Fans pose below the NHL league logo at a display...

Fans pose below the NHL league logo at a display outside Falcon Stadium before an NHL Stadium Series outdoor game between the Los Angeles Kings and Colorado Avalanche, at Air Force Academy in Colorado on Feb. 15, 2020. Credit: AP/David Zalubowski

"It’s more hockey in more places in more ways," Gary Bettman said on Tuesday, summing up a pair of rights deals that will carry the NHL through the next seven seasons, with a pair of new national TV partners.

The commissioner was on a video news conference with WarnerMedia & Sports chairman Jeff Zucker to make official the NHL’s contract with Turner Sports, completing a process that began last month with ESPN.

"For us, this is a perfect fit," Bettman said of the Turner deal, which marked the end of NBC’s 16-year run televising the league.

TNT will carry the Stanley Cup Final in 2023, ’25 and ’27, half of the playoffs every year on TNT and TBS and the NHL Winter Classic on TNT every year.

Turner will have exclusive rights to up to 72 regular-season games.
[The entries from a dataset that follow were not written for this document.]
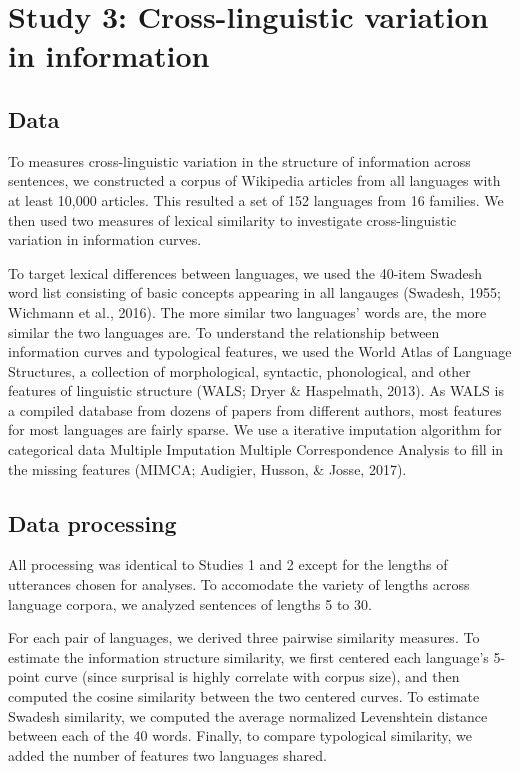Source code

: \documentclass[10pt, letterpaper]{article}
\begin{document}
\hypertarget{study-3-cross-linguistic-variation-in-information}{%
\section{Study 3: Cross-linguistic variation in
information}\label{study-3-cross-linguistic-variation-in-information}}

\hypertarget{data-2}{%
\subsection{Data}\label{data-2}}

To measures cross-linguistic variation in the structure of information
across sentences, we constructed a corpus of Wikipedia articles from all
languages with at least 10,000 articles. This resulted a set of 152
languages from 16 families. We then used two measures of lexical
similarity to investigate cross-linguistic variation in information
curves.

To target lexical differences between languages, we used the 40-item
Swadesh word list consisting of basic concepts appearing in all
langauges (Swadesh, 1955; Wichmann et al., 2016). The more similar two
languages' words are, the more similar the two languages are. To
understand the relationship between information curves and typological
features, we used the World Atlas of Language Structures, a collection
of morphological, syntactic, phonological, and other features of
linguistic structure (WALS; Dryer \& Haspelmath, 2013). As WALS is a
compiled database from dozens of papers from different authors, most
features for most languages are fairly sparse. We use a iterative
imputation algorithm for categorical data Multiple Imputation Multiple
Correspondence Analysis to fill in the missing features (MIMCA;
Audigier, Husson, \& Josse, 2017).

\hypertarget{data-processing-1}{%
\subsection{Data processing}\label{data-processing-1}}

All processing was identical to Studies 1 and 2 except for the lengths
of utterances chosen for analyses. To accomodate the variety of lengths
across language corpora, we analyzed sentences of lengths 5 to 30.

For each pair of languages, we derived three pairwise similarity
measures. To estimate the information structure similarity, we first
centered each language's 5-point curve (since surprisal is highly
correlate with corpus size), and then computed the cosine similarity
between the two centered curves. To estimate Swadesh similarity, we
computed the average normalized Levenshtein distance between each of the
40 words. Finally, to compare typological similarity, we added the
number of features two languages shared.
\end{document}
The agreement includes live streaming rights, including on HBO Max.

ABC will carry the Cup Finals in 2022, ’24, ’26 and ’28.

Zucker said that initially, the focus will be putting games on TNT and TBS, with HBO Max streaming "not imminent."

"We want to be where the consumer is and where the consumer is skating to," Zucker said.

The total value of the seven-year contracts is about $625 million, according to Sports Business Journal, roughly double the NHL’s current national rights deals.

Bettman said the increase would hasten the league’s comeback from the revenue it lost because of COVID-19 restrictions.

An NBC spokesman said in a statement, "Our partnership with the NHL will end at the conclusion of the upcoming Stanley Cup Playoffs and Stanley Cup Final, which we will present with the same excitement and professionalism that fans have come to expect since the 2005-06 season.

"We thank the league, its players, coaches and fans for their friendship, cooperation, and viewership, and we wish the league continued success. We also thank all of our colleagues at NBC Sports who through a passion for the game and their tireless efforts helped the league achieve unprecedented growth over the last 16 years."

Bettman said NBC has assured him it will not treat this year’s playoffs any differently than in the past.

"Despite a lot of speculation to the contrary, we part friends, and we look forward to the future," he said.

The new deal means the NBA and NHL have the same two national rights partners, which could make for interesting schedule-juggling in coming springs.

Zucker said Turner and ESPN already have experience working together on NBA scheduling, and he is confident that will ease an even more complicated process now.

Zucker said it has not been decided what night Turner will carry NHL games. He said the website Bleacher Report will play a key role in presenting highlights and finding younger sports fans.

"We’ve got a real firehose with Bleacher Report and ‘House of Highlights’ to reach younger viewers in a way that is actually pretty unique in the sports landscape," he said.

The ESPN and Turner deals would seem to put the future of the NHL Network in doubt, but Bettman said no decision has been made on that.

"We envision in some form continuing the NHL Network," he said. "We think it’s important for hockey fans. But the specifics of that isn’t anything we’ve addressed yet."

NBC has put part of the Cup Finals on NBCSN, but now in the years Turner carries the event, all games will be on cable TV.

Bettman and Zucker noted that is an increasingly common reality for events such as the NBA conference finals, MLB league championships, men’s basketball Final Four and College Football Playoff.